When you buy or acquire a property in Victoria, you must pay land transfer duty (otherwise known as stamp duty) unless an exemption applies.

If you are a foreign purchaser and you acquire residential property, you must pay additional duty of 3 per cent on the dutiable value of your share of the property (prior to the application of any concessions). This is, generally, the price you pay for the property/land. This additional duty applies to contracts, transactions, agreements and arrangements entered into on or after 1 July 2015.

For example, you will not pay the additional duty if you entered into a contract to purchase residential property on 30 June 2015 that has a settlement date of 30 September 2015. 

Where you have entered into a contract to purchase residential property before 1 July 2015 but nominate a foreign purchaser to take a transfer right of the property on or after 1 July 2015, additional duty may apply to the transfer.

The Victorian Government announced in its 2016-17 Budget that the rate of this additional duty will increase from 3 per cent to 7 per cent for contracts, transactions, agreements and arrangements entered into on or after 1 July 2016. 

Received a letter from us?

If you buy or acquire any land in Victoria, you must complete and lodge a Form 62 Purchaser Statement even if you believe you are not a foreign purchaser.

Please read our foreign purchaser frequently asked questions for more information. 

When does additional duty apply?

The additional duty applies to any arrangement or transaction that involves the transfer of interest in residential property. These include:

  • Buying a residential property at, for example, auction or by private sale,
  • Being given a residential property as a gift,
  • Certain leasing arrangements,
  • Transfers of interests in a deceased estate

The duty applies even if you only acquire part of, or a part interest, in the property. It also applies to relevant acquisitions in a landholder that holds residential property.

Where a foreign purchaser is exempt from paying land transfer or landholder duty, that purchaser will also be exempt from paying additional duty. Foreign purchasers are not entitled to a duty concession or a concessional rate of duty in respect of the additional duty payable.

Example A: Exemption applying in respect of additional duty

In his last will and testament, Joe has bequeathed all his assets, including two properties in Victoria, to his sister Joan, who is a foreign natural person.

The transfer of the two properties to Joan pursuant to Joe’s will is exempt from land transfer duty. Joan will also be exempt from paying additional duty.

Example B: Duty concession not applying when additional duty is payable

Kate, a foreign natural person, is transferred residential property bought off-the-plan for $500,000 which she intends to occupy as her principal place of residence (PPR). Kate is eligible for the PPR and the off-the-plan concession on the land transfer duty payable.

Additional duty is payable even though a concession may apply. Kate will be liable for the additional duty calculated at the rate of 3 per cent on the dutiable value of the property of $500,000.

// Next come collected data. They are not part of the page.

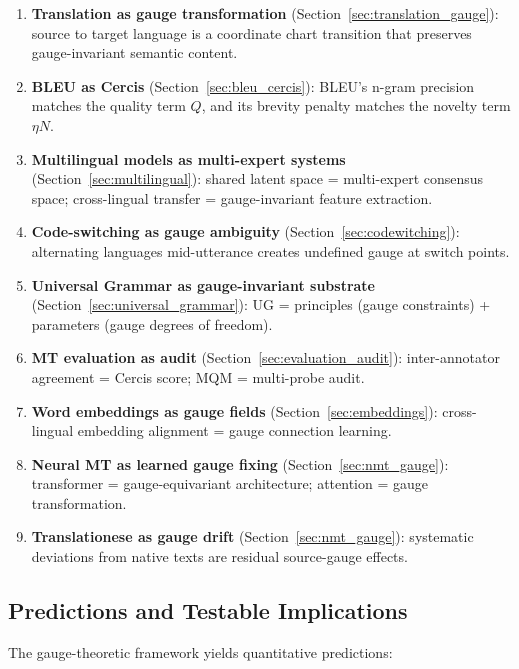 \documentclass[12pt,a4paper]{article}
\theoremstyle{remark}
\newcommand{\Cercis}{\textsf{Cercis}}
\begin{document}
\begin{enumerate}[leftmargin=*, label=(\arabic*)]
  \item \textbf{Translation as gauge transformation} (Section~\ref{sec:translation_gauge}):
        source to target language is a coordinate chart transition that
        preserves gauge-invariant semantic content.
  \item \textbf{BLEU as Cercis} (Section~\ref{sec:bleu_cercis}):
        BLEU's n-gram precision matches the quality term $Q$, and its
        brevity penalty matches the novelty term $\eta N$.
  \item \textbf{Multilingual models as multi-expert systems}
        (Section~\ref{sec:multilingual}): shared latent space = multi-expert
        consensus space; cross-lingual transfer = gauge-invariant feature extraction.
  \item \textbf{Code-switching as gauge ambiguity} (Section~\ref{sec:codewitching}):
        alternating languages mid-utterance creates undefined gauge at switch points.
  \item \textbf{Universal Grammar as gauge-invariant substrate}
        (Section~\ref{sec:universal_grammar}): UG = principles (gauge constraints)
        + parameters (gauge degrees of freedom).
  \item \textbf{MT evaluation as audit} (Section~\ref{sec:evaluation_audit}):
        inter-annotator agreement = \Cercis{} score; MQM = multi-probe audit.
  \item \textbf{Word embeddings as gauge fields} (Section~\ref{sec:embeddings}):
        cross-lingual embedding alignment = gauge connection learning.
  \item \textbf{Neural MT as learned gauge fixing} (Section~\ref{sec:nmt_gauge}):
        transformer = gauge-equivariant architecture; attention = gauge transformation.
  \item \textbf{Translationese as gauge drift} (Section~\ref{sec:nmt_gauge}):
        systematic deviations from native texts are residual source-gauge effects.
\end{enumerate}

\subsection{Predictions and Testable Implications}

The gauge-theoretic framework yields quantitative predictions:
\end{document}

Nominations and sub-sale events

Additional duty will apply where a foreign purchaser is nominated to take a transfer of residential property and that nomination is executed on or after 1 July 2015 and the nomination triggers a sub-sale event. This is the case even if the sale contract was entered into before 1 July 2015.  

Where a person is nominated to take a transfer under an off-the-plan contract this arrangement will trigger a sub-sale event (as there has been land development). In this situation land transfer duty is, generally, only charged on the transfer to the nominated person. Therefore, where a foreign purchaser is nominated to take a transfer of residential property under an off-the-plan contract and that nomination occurs on or after 1 July 2015, additional duty will apply.  

Where a nomination does not trigger a sub-sale event (i.e. no additional consideration and no land development) the transaction will be considered to have been entered into on the date of the contract and not the date of the nomination. In this case, additional duty will not apply in respect of a nomination made in respect of a contract entered into before 1 July 2015.

Complete a purchaser statement

Calculating additional duty

The additional duty is calculated at the rate of 3 per cent the dutiable value of your share of the residential property. This is, generally, the price you pay for the property/land. 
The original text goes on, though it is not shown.